▸ **Data shown**
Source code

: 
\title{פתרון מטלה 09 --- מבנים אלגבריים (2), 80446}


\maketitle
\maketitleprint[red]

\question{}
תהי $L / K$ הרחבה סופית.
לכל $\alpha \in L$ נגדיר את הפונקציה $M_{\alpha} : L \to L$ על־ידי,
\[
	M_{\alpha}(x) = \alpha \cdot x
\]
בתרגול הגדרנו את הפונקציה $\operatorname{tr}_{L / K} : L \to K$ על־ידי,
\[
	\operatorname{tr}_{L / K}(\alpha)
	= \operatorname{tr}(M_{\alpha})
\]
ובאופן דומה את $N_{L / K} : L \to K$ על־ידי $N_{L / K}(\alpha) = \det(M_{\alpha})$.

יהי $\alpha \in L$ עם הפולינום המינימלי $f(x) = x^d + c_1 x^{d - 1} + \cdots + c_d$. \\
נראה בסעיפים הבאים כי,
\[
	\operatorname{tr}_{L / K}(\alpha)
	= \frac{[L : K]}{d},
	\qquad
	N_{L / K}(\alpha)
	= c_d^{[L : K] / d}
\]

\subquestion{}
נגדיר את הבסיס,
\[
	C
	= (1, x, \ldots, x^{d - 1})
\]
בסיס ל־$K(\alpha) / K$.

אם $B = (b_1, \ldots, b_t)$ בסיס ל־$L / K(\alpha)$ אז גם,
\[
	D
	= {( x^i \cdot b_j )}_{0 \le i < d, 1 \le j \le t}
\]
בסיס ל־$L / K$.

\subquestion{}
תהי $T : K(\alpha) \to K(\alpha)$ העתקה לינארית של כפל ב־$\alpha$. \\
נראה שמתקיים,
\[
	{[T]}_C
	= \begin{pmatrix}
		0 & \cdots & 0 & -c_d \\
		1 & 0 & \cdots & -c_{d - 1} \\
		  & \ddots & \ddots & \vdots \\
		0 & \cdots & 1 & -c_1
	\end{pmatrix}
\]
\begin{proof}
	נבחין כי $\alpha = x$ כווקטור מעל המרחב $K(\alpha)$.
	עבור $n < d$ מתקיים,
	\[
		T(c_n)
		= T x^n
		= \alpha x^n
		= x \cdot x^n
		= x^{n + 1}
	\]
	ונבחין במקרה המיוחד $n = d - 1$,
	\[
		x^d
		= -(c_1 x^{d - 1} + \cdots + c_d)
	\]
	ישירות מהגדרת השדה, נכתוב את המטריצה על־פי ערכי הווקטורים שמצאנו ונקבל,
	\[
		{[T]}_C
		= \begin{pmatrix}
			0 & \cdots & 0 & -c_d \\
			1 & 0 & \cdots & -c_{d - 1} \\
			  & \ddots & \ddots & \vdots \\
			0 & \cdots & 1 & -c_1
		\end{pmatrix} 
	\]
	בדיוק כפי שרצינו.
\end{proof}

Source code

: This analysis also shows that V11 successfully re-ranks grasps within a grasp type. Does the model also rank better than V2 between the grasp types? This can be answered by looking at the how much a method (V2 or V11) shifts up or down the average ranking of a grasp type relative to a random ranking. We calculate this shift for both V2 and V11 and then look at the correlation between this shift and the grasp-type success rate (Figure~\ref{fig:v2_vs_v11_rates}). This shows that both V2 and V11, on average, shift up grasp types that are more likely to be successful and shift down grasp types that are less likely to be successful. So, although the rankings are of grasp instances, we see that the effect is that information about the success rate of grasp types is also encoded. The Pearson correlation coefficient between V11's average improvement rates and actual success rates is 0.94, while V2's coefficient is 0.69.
* * *
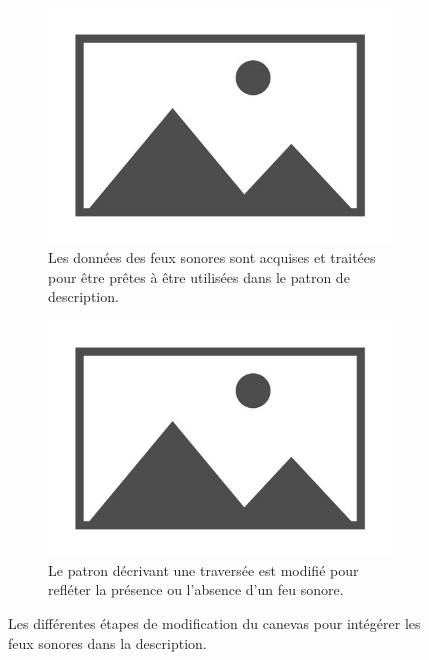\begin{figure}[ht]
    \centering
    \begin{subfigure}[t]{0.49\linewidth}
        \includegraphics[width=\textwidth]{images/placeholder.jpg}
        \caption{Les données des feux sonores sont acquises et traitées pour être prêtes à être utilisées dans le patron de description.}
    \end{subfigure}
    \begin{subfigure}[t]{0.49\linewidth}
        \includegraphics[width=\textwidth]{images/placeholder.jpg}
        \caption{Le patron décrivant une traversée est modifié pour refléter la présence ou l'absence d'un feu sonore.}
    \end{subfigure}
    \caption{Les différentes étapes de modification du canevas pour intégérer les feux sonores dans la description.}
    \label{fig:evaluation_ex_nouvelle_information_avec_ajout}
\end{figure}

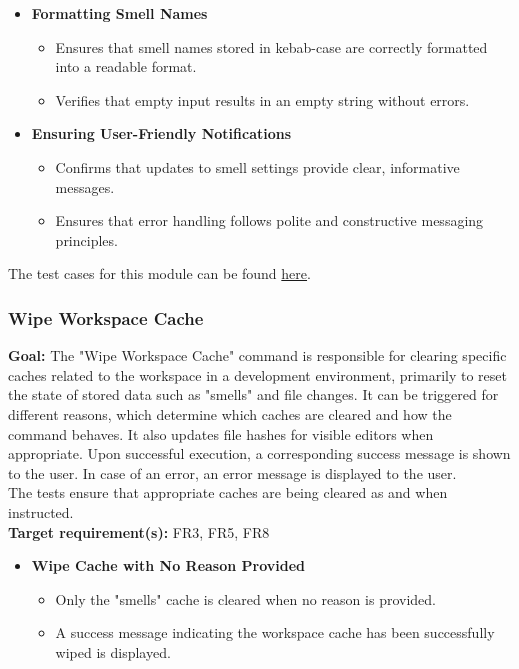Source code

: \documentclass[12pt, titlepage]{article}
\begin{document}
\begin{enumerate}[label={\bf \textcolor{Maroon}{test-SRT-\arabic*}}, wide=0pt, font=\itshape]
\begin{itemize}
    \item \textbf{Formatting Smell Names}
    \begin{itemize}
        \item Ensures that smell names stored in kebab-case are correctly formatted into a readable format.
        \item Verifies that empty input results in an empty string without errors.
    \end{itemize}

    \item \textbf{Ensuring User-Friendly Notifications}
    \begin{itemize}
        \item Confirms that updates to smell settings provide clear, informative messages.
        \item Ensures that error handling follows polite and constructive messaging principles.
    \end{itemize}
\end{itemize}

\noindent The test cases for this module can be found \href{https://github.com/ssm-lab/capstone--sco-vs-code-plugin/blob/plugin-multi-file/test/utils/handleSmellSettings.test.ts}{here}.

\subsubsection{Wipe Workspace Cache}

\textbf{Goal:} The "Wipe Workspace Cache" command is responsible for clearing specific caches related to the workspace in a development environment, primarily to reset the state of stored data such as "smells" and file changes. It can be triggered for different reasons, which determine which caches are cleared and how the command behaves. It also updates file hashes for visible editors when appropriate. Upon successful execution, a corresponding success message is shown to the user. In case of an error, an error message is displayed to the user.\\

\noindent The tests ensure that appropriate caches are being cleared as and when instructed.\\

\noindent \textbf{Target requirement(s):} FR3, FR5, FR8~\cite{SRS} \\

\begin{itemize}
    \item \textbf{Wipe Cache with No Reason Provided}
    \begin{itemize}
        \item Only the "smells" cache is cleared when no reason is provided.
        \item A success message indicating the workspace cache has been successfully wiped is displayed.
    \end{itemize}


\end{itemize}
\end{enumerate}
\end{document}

▸ **Assigned task**
For each line in the entries that holds "dans", return that line.

▸ **Output of the task**
        \caption{Les données des feux sonores sont acquises et traitées pour être prêtes à être utilisées dans le patron de description.}
    \caption{Les différentes étapes de modification du canevas pour intégérer les feux sonores dans la description.}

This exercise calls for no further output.